RECORDS SHOWN START

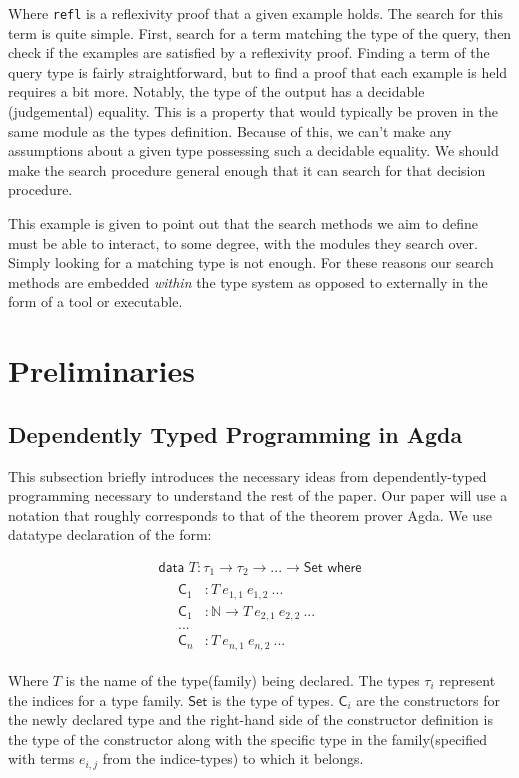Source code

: \documentclass[acmsmall,review,authorversion]{acmart}
\newcommand{\type}[1]{\textsf{#1}}
\newcommand{\Set}{\type{Set}}
\newcommand{\?}{\stackrel{?}{\approx}}
\newcommand{\data}[2]{\textsf{data } #1 : #2 \textsf{ where}}
\newcommand{\ra}{\rightarrow}
\begin{document}
Where \texttt{refl} is a reflexivity proof that a given example holds. The
search for this term is quite simple. First, search for a term matching the type
of the query, then check if the examples are satisfied by a reflexivity proof.
Finding a term of the query type is fairly straightforward, but to find a proof
that each example is held requires a bit more. Notably, the type of the output
has a decidable (judgemental) equality. This is a property that would typically
be proven in the same module as the types definition. Because of this, we can't
make any assumptions about a given type possessing such a decidable equality. We
should make the search procedure general enough that it can search for that
decision procedure.

This example is given to point out that the search methods we aim to define must
be able to interact, to some degree, with the modules they search over. Simply
looking for a matching type is not enough. For these reasons our search methods
are embedded \textit{within} the type system as opposed to externally in the
form of a tool or executable.


\section{Preliminaries}

\subsection{Dependently Typed Programming in Agda}

This subsection briefly introduces the necessary ideas from dependently-typed
programming necessary to understand the rest of the paper. Our paper will use
a notation that roughly corresponds to that of the theorem prover Agda. We use
datatype declaration of the form:

$$
\begin{array}{l}
\data{T}{\tau_1 \ra \tau_2 \ra ... \ra \Set}\\
\quad \begin{array}{rl}
  \textsf{C}_1 & : T\ e_{1,1}\ e_{1,2}\ ...\\
  \textsf{C}_1 & : \mathbb{N} \ra T\ e_{2,1}\ e_{2,2}\ ...\\
        ... &\\
  \textsf{C}_n & : T\ e_{n,1}\ e_{n,2}\ ...
\end{array}
\end{array}
$$

Where $T$ is the name of the type(family) being declared. The types $\tau_i$
represent the indices for a type family. $\Set$ is the type of types.
$\textsf{C}_i$ are the constructors for the newly declared type and the
right-hand side of the constructor definition is the type of the constructor
along with the specific type in the family(specified with terms $e_{i,j}$ from
the indice-types) to which it belongs.
\end{document}
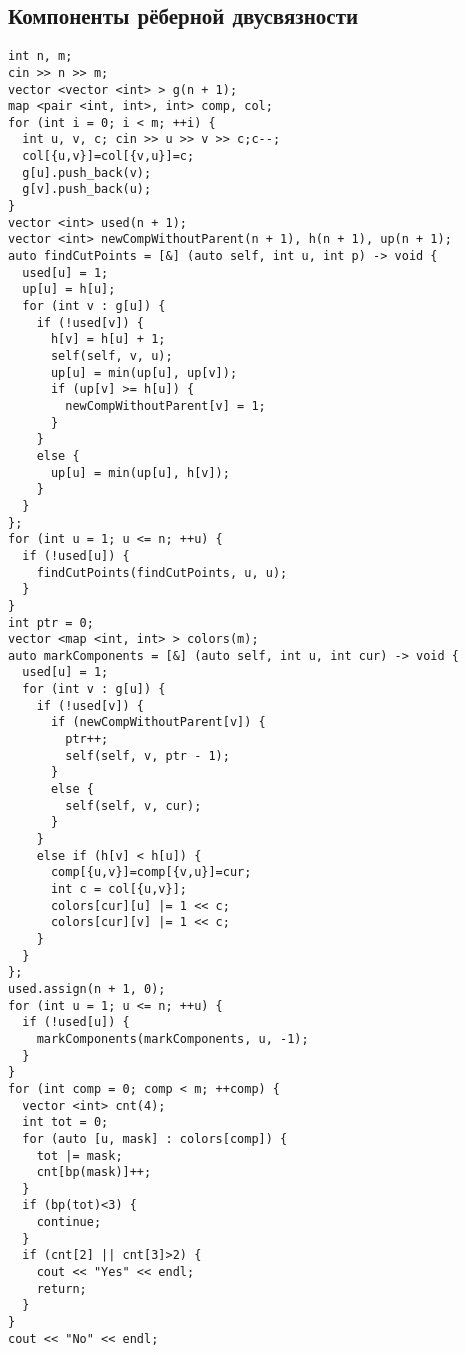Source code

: \subsection{Компоненты рёберной двусвязности}
\begin{lstlisting}
int n, m;
cin >> n >> m;
vector <vector <int> > g(n + 1);
map <pair <int, int>, int> comp, col;
for (int i = 0; i < m; ++i) {
  int u, v, c; cin >> u >> v >> c;c--;
  col[{u,v}]=col[{v,u}]=c;
  g[u].push_back(v);
  g[v].push_back(u);
}
vector <int> used(n + 1);
vector <int> newCompWithoutParent(n + 1), h(n + 1), up(n + 1);
auto findCutPoints = [&] (auto self, int u, int p) -> void {
  used[u] = 1;
  up[u] = h[u];
  for (int v : g[u]) {
    if (!used[v]) {
      h[v] = h[u] + 1;
      self(self, v, u);
      up[u] = min(up[u], up[v]);
      if (up[v] >= h[u]) {
        newCompWithoutParent[v] = 1;
      }
    }
    else {
      up[u] = min(up[u], h[v]);
    }
  }
};
for (int u = 1; u <= n; ++u) {
  if (!used[u]) {
    findCutPoints(findCutPoints, u, u);
  }
}
int ptr = 0;
vector <map <int, int> > colors(m);
auto markComponents = [&] (auto self, int u, int cur) -> void {
  used[u] = 1;
  for (int v : g[u]) {
    if (!used[v]) {
      if (newCompWithoutParent[v]) {
        ptr++;
        self(self, v, ptr - 1);
      }
      else {
        self(self, v, cur);
      }
    }
    else if (h[v] < h[u]) {
      comp[{u,v}]=comp[{v,u}]=cur;
      int c = col[{u,v}];
      colors[cur][u] |= 1 << c;
      colors[cur][v] |= 1 << c;
    }
  }
};
used.assign(n + 1, 0);
for (int u = 1; u <= n; ++u) {
  if (!used[u]) {
    markComponents(markComponents, u, -1);
  }
}
for (int comp = 0; comp < m; ++comp) {
  vector <int> cnt(4);
  int tot = 0;
  for (auto [u, mask] : colors[comp]) {
    tot |= mask;
    cnt[bp(mask)]++;
  }
  if (bp(tot)<3) {
    continue;
  }
  if (cnt[2] || cnt[3]>2) {
    cout << "Yes" << endl;
    return;
  }
}
cout << "No" << endl;
\end{lstlisting}

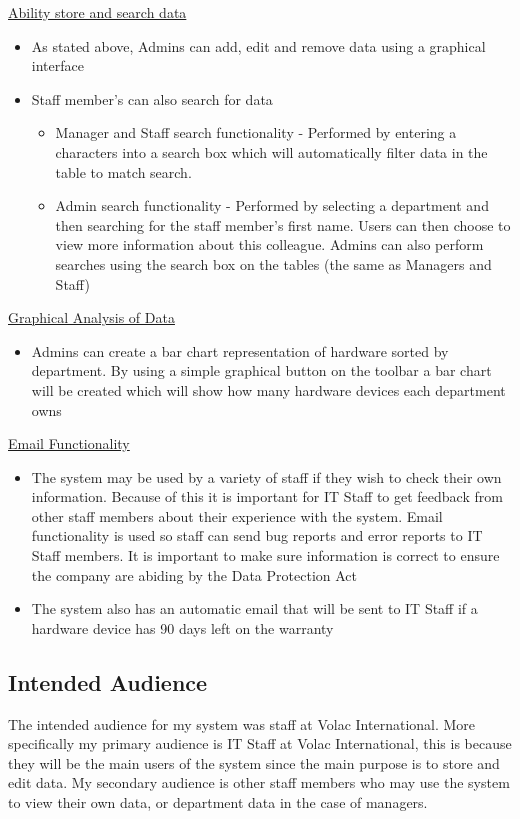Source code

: \newpage
\underline{Ability store and search data}
\begin{itemize}
\item{As stated above, Admins can add, edit and remove data using a graphical interface}
\item{Staff member's can also search for data}
	\begin{itemize}
	\item Manager and Staff search functionality - Performed by entering a characters into a search box which will automatically filter data in the table to match search.
	\item{Admin search functionality - Performed by selecting a department and then searching for the staff member's first name. Users can then choose to view more information about this colleague. Admins can also perform searches using the search box on the tables (the same as Managers and Staff)}
	\end{itemize}
\end{itemize}

\underline{Graphical Analysis of Data}
\begin{itemize}
\item{Admins can create a bar chart representation of hardware sorted by department. By using a simple graphical button on the toolbar a bar chart will be created which will show how many hardware devices each department owns}
\end{itemize}

\underline{Email Functionality}
\begin{itemize}
\item{The system may be used by a variety of staff if they wish to check their own information. Because of this it is important for IT Staff to get feedback from other staff members about their experience with the system. Email functionality is used so staff can send bug reports and error reports to IT Staff members. It is important to make sure information is correct to ensure the company are abiding by the Data Protection Act}
\item{The system also has an automatic email that will be sent to IT Staff if a hardware device has 90 days left on the warranty}
\end{itemize}

\subsection{Intended Audience}

The intended audience for my system was staff at Volac International. More specifically my primary audience is IT Staff at Volac International, this is because they will be the main users of the system since the main purpose is to store and edit data. My secondary audience is other staff members who may use the system to view their own data, or department data in the case of managers.


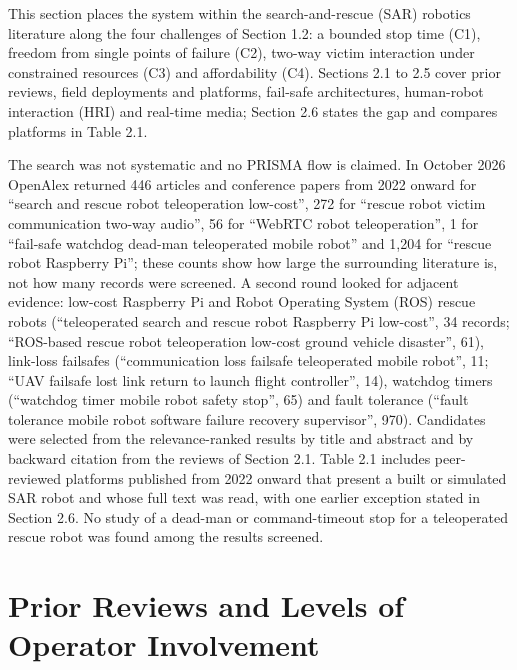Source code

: This section places the system within the search-and-rescue (SAR) robotics literature along the four challenges of Section 1.2: a bounded stop time (C1), freedom from single points of failure (C2), two-way victim interaction under constrained resources (C3) and affordability (C4). Sections 2.1 to 2.5 cover prior reviews, field deployments and platforms, fail-safe architectures, human-robot interaction (HRI) and real-time media; Section 2.6 states the gap and compares platforms in Table 2.1.

The search was not systematic and no PRISMA flow is claimed. In October 2026 OpenAlex returned 446 articles and conference papers from 2022 onward for ``search and rescue robot teleoperation low-cost'', 272 for ``rescue robot victim communication two-way audio'', 56 for ``WebRTC robot teleoperation'', 1 for ``fail-safe watchdog dead-man teleoperated mobile robot'' and 1,204 for ``rescue robot Raspberry Pi''; these counts show how large the surrounding literature is, not how many records were screened. A second round looked for adjacent evidence: low-cost Raspberry Pi and Robot Operating System (ROS) rescue robots (``teleoperated search and rescue robot Raspberry Pi low-cost'', 34 records; ``ROS-based rescue robot teleoperation low-cost ground vehicle disaster'', 61), link-loss failsafes (``communication loss failsafe teleoperated mobile robot'', 11; ``UAV failsafe lost link return to launch flight controller'', 14), watchdog timers (``watchdog timer mobile robot safety stop'', 65) and fault tolerance (``fault tolerance mobile robot software failure recovery supervisor'', 970). Candidates were selected from the relevance-ranked results by title and abstract and by backward citation from the reviews of Section 2.1. Table 2.1 includes peer-reviewed platforms published from 2022 onward that present a built or simulated SAR robot and whose full text was read, with one earlier exception stated in Section 2.6. No study of a dead-man or command-timeout stop for a teleoperated rescue robot was found among the results screened.

\section{Prior Reviews and Levels of Operator Involvement}

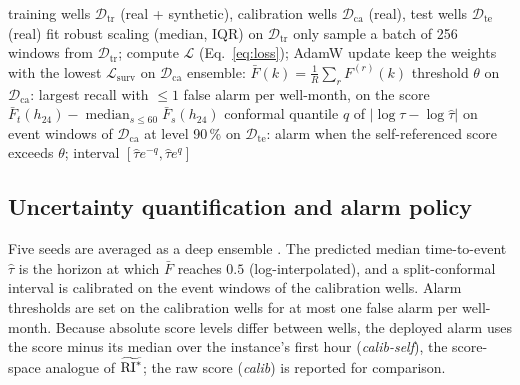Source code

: \begin{algorithm}[t]
\caption{Training and deployment of PI-PatchSurv for one leave-one-well-out fold}\label{alg:train}
\footnotesize
\begin{algorithmic}[1]
\Require training wells $\mathcal{D}_{\mathrm{tr}}$ (real + synthetic), calibration wells $\mathcal{D}_{\mathrm{ca}}$ (real), test wells $\mathcal{D}_{\mathrm{te}}$ (real)
\State fit robust scaling (median, IQR) on $\mathcal{D}_{\mathrm{tr}}$ only
      \State sample a batch of 256 windows from $\mathcal{D}_{\mathrm{tr}}$; compute $\mathcal{L}$ (Eq.~\ref{eq:loss}); AdamW update
    \EndFor
    \State keep the weights with the lowest $\mathcal{L}_{\mathrm{surv}}$ on $\mathcal{D}_{\mathrm{ca}}$ 
  \EndFor
\EndFor
\State ensemble: $\bar F(k)=\frac{1}{R}\sum_r F^{(r)}(k)$
\State threshold $\theta$ on $\mathcal{D}_{\mathrm{ca}}$: largest recall with $\le 1$ false alarm per well-month,
\Statex \hspace{\algorithmicindent} on the score $\bar F_t(h_{24})-\operatorname{median}_{s\le 60}\bar F_s(h_{24})$
\State conformal quantile $q$ of $|\log\tau-\log\hat\tau|$ on event windows of $\mathcal{D}_{\mathrm{ca}}$ at level 90\,\%
\State on $\mathcal{D}_{\mathrm{te}}$: alarm when the self-referenced score exceeds $\theta$; interval $[\hat\tau e^{-q},\hat\tau e^{q}]$
\end{algorithmic}
\end{algorithm}

\subsection{Uncertainty quantification and alarm policy}

Five seeds are averaged as a deep ensemble \citep{lakshminarayanan2017}. The predicted median time-to-event
$\hat\tau$ is the horizon at which $\bar F$ reaches $0.5$ (log-interpolated), and a split-conformal
interval \citep{angelopoulos2023} is calibrated on the event windows of the calibration wells. Alarm
thresholds are set on the calibration wells for at most one false alarm per well-month. Because absolute
score levels differ between wells, the deployed alarm uses the score minus its median over the instance's
first hour (\emph{calib-self}), the score-space analogue of $\widetilde{\mathrm{RI}^{*}}$; the raw score
(\emph{calib}) is reported for comparison.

RECORDS SHOWN END

### ACTIVITY
Above are the records; repeat their lines from the first through the line containing "Finding a term", and leave out each picture.

### RESPONSE TO THIS EXERCISE
Source code

: \documentclass[acmsmall,review,authorversion]{acmart}
\newcommand{\type}[1]{\textsf{#1}}
\newcommand{\Set}{\type{Set}}
\newcommand{\?}{\stackrel{?}{\approx}}
\newcommand{\data}[2]{\textsf{data } #1 : #2 \textsf{ where}}
\newcommand{\ra}{\rightarrow}
\begin{document}
Where \texttt{refl} is a reflexivity proof that a given example holds. The
search for this term is quite simple. First, search for a term matching the type
of the query, then check if the examples are satisfied by a reflexivity proof.
Finding a term of the query type is fairly straightforward, but to find a proof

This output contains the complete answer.